## Work item
Starting from the first line below, count the lines carrying the string "Getter" and answer with the count by itself.

....

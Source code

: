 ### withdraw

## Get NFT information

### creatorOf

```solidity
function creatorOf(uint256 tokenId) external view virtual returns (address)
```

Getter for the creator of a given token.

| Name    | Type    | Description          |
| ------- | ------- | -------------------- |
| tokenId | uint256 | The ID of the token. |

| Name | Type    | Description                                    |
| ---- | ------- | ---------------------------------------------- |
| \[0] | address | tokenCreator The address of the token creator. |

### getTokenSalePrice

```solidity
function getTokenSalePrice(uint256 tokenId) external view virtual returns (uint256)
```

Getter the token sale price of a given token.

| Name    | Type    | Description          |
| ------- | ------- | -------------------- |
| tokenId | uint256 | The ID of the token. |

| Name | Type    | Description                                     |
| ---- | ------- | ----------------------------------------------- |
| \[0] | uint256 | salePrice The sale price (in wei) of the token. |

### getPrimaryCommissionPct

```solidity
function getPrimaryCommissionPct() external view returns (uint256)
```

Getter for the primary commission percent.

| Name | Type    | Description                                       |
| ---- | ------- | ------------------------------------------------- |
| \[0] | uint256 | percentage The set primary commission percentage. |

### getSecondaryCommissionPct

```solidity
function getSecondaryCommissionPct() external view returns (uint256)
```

....

## Response
3